YOUR GOAL:
From the data that follows, copy every line holding the string "analysis".

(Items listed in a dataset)
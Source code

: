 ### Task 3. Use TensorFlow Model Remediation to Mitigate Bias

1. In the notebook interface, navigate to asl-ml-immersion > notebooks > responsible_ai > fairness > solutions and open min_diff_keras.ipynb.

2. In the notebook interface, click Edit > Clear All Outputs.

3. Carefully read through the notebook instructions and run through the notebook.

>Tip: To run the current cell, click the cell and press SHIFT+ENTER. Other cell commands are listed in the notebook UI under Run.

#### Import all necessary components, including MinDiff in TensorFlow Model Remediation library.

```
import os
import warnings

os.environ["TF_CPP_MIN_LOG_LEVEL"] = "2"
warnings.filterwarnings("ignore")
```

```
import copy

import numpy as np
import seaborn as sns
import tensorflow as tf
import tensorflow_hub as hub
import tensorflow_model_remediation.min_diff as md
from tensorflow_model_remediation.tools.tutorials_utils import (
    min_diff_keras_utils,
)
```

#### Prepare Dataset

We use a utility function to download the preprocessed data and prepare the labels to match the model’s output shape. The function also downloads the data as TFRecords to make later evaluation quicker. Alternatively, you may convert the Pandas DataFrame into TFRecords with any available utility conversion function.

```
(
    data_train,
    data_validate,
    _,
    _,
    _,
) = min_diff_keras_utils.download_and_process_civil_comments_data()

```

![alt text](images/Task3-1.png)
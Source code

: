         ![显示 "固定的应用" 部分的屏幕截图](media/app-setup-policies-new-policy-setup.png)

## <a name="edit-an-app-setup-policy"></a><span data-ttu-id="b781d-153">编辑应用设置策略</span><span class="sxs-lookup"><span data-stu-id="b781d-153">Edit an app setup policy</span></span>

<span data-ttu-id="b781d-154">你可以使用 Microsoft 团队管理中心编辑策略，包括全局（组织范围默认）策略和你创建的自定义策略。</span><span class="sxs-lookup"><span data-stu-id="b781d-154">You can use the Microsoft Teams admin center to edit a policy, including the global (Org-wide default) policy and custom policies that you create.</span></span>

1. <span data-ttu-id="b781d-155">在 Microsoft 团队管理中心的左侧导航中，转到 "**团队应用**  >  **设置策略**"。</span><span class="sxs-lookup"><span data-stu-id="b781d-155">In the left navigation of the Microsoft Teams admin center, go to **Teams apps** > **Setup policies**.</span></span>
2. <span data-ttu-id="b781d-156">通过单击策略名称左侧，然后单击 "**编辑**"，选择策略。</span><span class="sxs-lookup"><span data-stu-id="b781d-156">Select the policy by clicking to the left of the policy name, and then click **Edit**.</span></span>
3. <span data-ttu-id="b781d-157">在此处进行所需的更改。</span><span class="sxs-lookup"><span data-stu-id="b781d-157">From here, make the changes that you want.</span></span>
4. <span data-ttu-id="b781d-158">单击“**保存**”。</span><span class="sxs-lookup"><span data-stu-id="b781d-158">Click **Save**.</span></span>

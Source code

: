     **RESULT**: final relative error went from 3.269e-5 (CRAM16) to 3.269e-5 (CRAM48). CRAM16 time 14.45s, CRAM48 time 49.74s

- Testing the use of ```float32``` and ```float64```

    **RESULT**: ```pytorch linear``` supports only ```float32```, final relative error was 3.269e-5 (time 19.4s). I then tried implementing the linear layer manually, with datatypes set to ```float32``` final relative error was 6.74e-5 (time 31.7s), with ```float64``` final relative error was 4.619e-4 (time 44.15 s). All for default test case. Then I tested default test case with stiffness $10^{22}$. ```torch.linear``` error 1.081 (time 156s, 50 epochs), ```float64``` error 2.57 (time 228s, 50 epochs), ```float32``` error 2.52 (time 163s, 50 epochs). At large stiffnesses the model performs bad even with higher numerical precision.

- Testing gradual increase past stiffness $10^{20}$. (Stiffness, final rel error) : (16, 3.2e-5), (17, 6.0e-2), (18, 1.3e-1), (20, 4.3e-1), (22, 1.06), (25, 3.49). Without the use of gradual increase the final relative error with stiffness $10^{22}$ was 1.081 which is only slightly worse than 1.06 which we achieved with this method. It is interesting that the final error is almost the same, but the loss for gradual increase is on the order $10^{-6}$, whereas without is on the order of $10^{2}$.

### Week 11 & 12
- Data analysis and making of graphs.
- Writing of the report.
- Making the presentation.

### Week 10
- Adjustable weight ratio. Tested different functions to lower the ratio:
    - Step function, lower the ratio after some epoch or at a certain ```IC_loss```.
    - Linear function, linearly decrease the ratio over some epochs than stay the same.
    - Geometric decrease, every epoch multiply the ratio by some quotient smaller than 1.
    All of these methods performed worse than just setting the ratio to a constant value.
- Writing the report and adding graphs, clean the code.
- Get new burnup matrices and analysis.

* * *

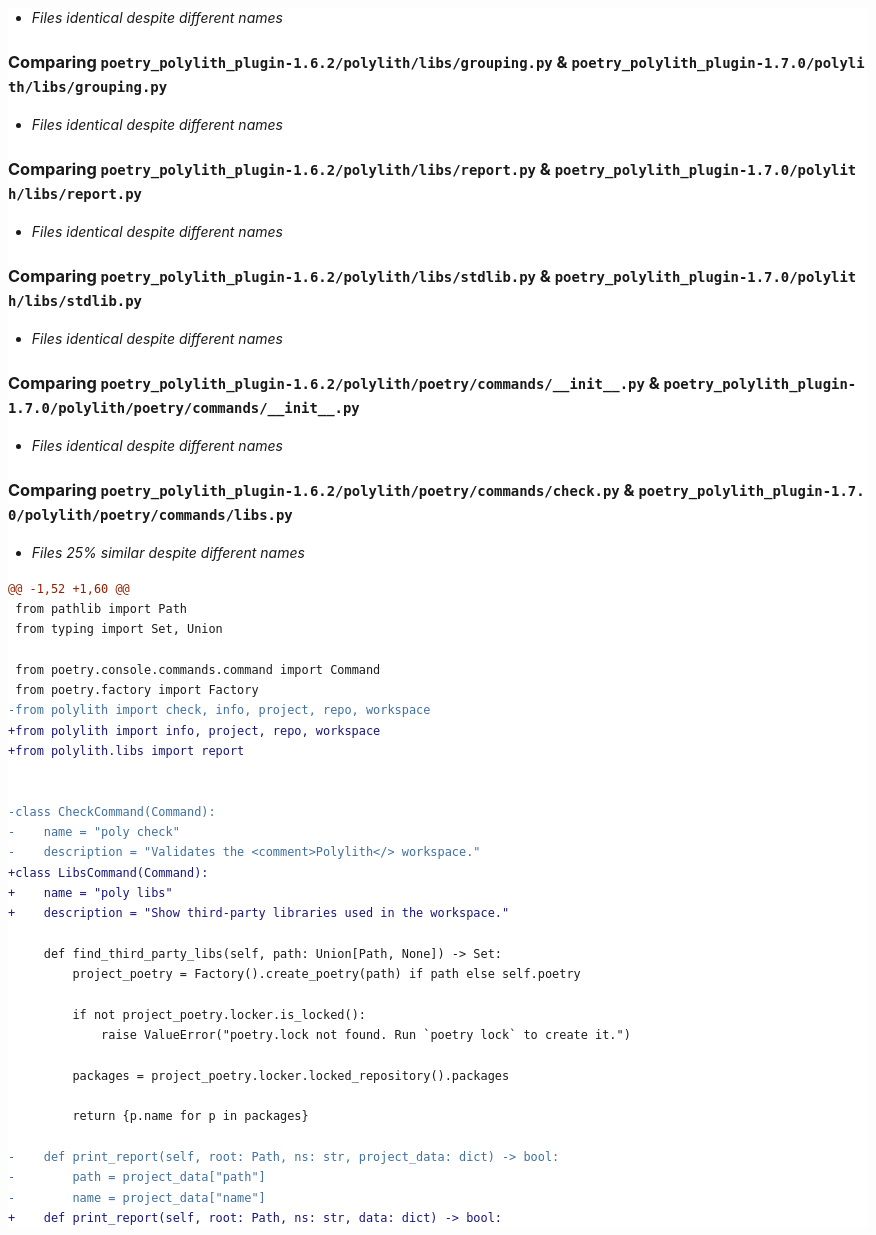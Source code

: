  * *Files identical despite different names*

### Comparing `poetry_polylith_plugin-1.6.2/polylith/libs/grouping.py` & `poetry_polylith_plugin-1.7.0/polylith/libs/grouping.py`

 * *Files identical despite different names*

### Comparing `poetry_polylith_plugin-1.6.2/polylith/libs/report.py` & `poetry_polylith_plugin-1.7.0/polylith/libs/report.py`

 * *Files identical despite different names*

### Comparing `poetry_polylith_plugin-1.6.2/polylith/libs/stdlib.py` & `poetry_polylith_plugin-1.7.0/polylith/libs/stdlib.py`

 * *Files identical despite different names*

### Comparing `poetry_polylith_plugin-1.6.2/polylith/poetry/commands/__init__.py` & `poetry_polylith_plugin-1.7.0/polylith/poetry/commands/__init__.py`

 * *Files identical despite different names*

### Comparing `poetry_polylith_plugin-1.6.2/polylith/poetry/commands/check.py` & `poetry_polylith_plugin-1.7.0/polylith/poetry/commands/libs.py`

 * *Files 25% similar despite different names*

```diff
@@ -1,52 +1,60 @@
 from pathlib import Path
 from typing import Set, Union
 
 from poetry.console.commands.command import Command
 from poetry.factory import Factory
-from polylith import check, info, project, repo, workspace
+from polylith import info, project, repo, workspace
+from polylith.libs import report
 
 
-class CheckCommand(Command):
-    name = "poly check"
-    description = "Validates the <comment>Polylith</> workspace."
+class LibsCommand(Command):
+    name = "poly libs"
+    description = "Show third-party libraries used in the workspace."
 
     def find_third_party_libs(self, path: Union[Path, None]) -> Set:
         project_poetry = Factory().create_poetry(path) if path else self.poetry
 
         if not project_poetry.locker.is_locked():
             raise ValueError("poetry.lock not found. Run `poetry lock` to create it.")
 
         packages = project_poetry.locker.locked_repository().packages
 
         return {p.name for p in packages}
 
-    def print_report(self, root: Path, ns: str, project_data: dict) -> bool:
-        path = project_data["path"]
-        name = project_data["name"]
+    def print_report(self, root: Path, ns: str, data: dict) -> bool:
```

==

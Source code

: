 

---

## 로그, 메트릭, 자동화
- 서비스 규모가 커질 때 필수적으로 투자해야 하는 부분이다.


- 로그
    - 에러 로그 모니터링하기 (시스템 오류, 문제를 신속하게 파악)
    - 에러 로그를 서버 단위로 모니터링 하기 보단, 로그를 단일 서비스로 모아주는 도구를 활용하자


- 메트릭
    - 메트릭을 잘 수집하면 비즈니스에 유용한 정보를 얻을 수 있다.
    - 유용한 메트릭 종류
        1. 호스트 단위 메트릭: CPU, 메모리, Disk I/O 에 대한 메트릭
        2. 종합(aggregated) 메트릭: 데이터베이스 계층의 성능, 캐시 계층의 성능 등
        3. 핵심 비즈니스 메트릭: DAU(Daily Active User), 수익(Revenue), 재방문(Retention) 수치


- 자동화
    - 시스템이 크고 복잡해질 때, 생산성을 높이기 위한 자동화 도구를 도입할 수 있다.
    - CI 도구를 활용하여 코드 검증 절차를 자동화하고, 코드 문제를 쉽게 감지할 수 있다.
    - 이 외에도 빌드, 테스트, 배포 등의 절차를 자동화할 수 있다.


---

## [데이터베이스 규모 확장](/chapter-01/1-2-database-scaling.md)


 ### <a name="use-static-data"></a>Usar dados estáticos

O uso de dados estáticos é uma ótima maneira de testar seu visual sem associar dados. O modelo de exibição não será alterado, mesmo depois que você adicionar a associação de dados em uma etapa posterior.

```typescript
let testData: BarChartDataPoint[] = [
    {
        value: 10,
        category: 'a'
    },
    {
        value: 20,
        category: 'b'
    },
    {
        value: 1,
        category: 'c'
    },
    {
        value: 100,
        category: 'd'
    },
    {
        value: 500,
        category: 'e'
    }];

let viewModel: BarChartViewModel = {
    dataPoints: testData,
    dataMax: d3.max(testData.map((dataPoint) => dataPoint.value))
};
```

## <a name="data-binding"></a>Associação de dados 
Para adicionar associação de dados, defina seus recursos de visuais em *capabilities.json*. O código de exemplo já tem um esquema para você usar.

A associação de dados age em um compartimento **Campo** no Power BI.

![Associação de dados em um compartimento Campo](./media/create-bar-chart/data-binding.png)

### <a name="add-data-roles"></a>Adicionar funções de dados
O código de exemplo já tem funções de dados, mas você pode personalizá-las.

SOLVED PROBLEM:
- Data analysis and making of graphs.
- Get new burnup matrices and analysis.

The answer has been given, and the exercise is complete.